Tes cinéastes préférés ?
En France, c’est Truffaut. Je suis sensible à l’atmosphère mélancolique de ses films, à son romanesque, à sa façon unique de filmer les acteurs. En Italie, Fellini, si moderne. Et pour le reste, Welles, Cukor, Preminger. J’ai toujours adoré les couples genre Cary Grant/Ingrid Bergman ou Spencer Tracy/Katherine Hepburn.
Quel est le premier disque que tu as acheté ?
Quand j’avais 7 ans, mon frère de 16 ans était à fond dans les Stones. Et donc, j’ai dû acheter celui où il y a Miss Sue, avec toutes les têtes de filles dessus. Et après, il y a eu Prince ! C’est ma cousine qui était dans une école très catho qui m’a prêté Purple rain sous le manteau, genre « C’est génial mais tellement sulfureux » !
Chez toi, tu écoutes plutôt quoi ?
Chaque mois a son disque que j’écoute jusqu’à l’usure. Mais finalement, je reviens toujours aux mêmes : ça va de Billie Holiday ou Sinatra à Springsteen, les Stones, Nick Drake, etc. J’ai un ami fou de musique qui m’a fait découvrir les Latin Playboys, R.L. Burnside. En revanche, je n’écoute pas du tout de musique électronique.
Et tes goûts en littérature ?
Petite, j’ai été très marquée par Roald Dahl. Adolescente, j’ai plongé dans Nabokov, Dostoïevski, Kafka, Duras, Edith Wharton, Sylvia Plath… Je suis fascinée par les thèmes de la solitude, du rejet. Je connais moins la littérature contemporaine. A une époque, j’ai adoré Philip Roth, en particulier Ma vie d’homme, mais aussi John Fante ou Bret Easton Ellis. Mais je ne sais pas si ça me ferait le même effet aujourd’hui.
Es-tu sensible à la peinture, la sculpture ?
Particulièrement à la sculpture, pour la bonne raison que le père de mon fils est sculpteur. Il m’a fait découvrir Mario Merz : c’est de la sculpture avec beaucoup d’installations. On a vu par exemple ses igloos à Beaubourg. Ça m’a ouvert à l’arte povera : des gens comme Calzolari. Ça, ça me plaît beaucoup. Mais l’art contemporain, le problème, c’est que quand tu flashes sur un tableau, tu as envie de l’acheter, et la plupart du temps, c’est inaccessible. Alors que quand tu vois un grand tableau au Louvre, tu ne te poses même pas la question. Savoir qu’il y a des gens qui ont une toile d’Erró chez eux, ça fait envie, non ? Erró, c’est très bande dessinée : il a fait par exemple une toile énorme avec des parachutistes qui tombent du ciel, et il y a une mer de poissons, tu ne vois pas l’eau.
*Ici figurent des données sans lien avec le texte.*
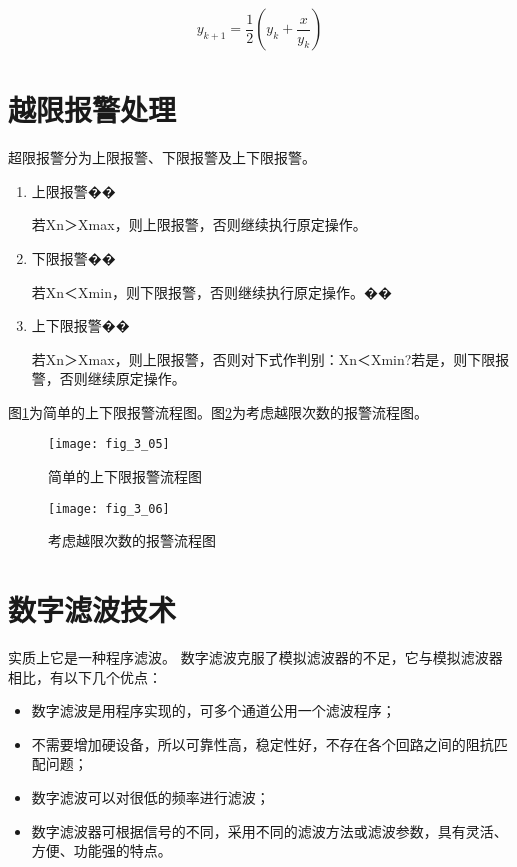 \begin{equation}
y_{k+1}=\frac{1}{2}(y_{k}+\frac{x}{y_{k}})
\end{equation}



\section{越限报警处理}

超限报警分为上限报警、下限报警及上下限报警。

\begin{enumerate}
  \item 上限报警��

       若Xn＞Xmax，则上限报警，否则继续执行原定操作。
  \item 下限报警��

      若Xn＜Xmin，则下限报警，否则继续执行原定操作。��
  \item 上下限报警��

      若Xn＞Xmax，则上限报警，否则对下式作判别：Xn＜Xmin?若是，则下限报警，否则继续原定操作。
\end{enumerate}

图\ref{fig_3_05}为简单的上下限报警流程图。图\ref{fig_3_06}为考虑越限次数的报警流程图。
\begin{figure}[h]
  \centering
  \texttt{[image: fig\_3\_05]}\\
  \caption{简单的上下限报警流程图}\label{fig_3_05}
\end{figure}

\begin{figure}[h]
  \centering
  \texttt{[image: fig\_3\_06]}\\
  \caption{考虑越限次数的报警流程图}\label{fig_3_06}
\end{figure}




\section{数字滤波技术}

实质上它是一种程序滤波。  数字滤波克服了模拟滤波器的不足，它与模拟滤波器相比，有以下几个优点：
\begin{itemize}
  \item 数字滤波是用程序实现的，可多个通道公用一个滤波程序；

  \item 不需要增加硬设备，所以可靠性高，稳定性好，不存在各个回路之间的阻抗匹配问题；

  \item 数字滤波可以对很低的频率进行滤波；

  \item 数字滤波器可根据信号的不同，采用不同的滤波方法或滤波参数，具有灵活、方便、功能强的特点。

\end{itemize}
Ça fait peur : il reprend aussi les monstres des Marvel comics. En peinture, j’ai flashé sur Bosch quand j’étais petite. Encore un truc assez flippant, décidément ! Ça me rappelait l’univers de la nuit quand on dort : les rêves, les cauchemars. Peut-être que ça me rassurait de voir que mes peurs étaient partagées par d’autres, et qu’en plus, ils étaient capables de les exorciser en en faisant des peintures.
*
Chiara Mastroianni présentait au dernier Festival de Cannes La Parole di mio padre de Francesca Comencini. Depuis, elle a tourné Hotel de Mike Figgis et vient d’entamer le tournage de Carnages de Delphine Gleize. Par ailleurs, elle a enregistré un duo avec Doc Gynéco : Trop jeune. Enfin, on peut voir de passionnants portraits d’elle (et de sa mère) pris par Terry Richardson dans la dernière édition du magazine Purple.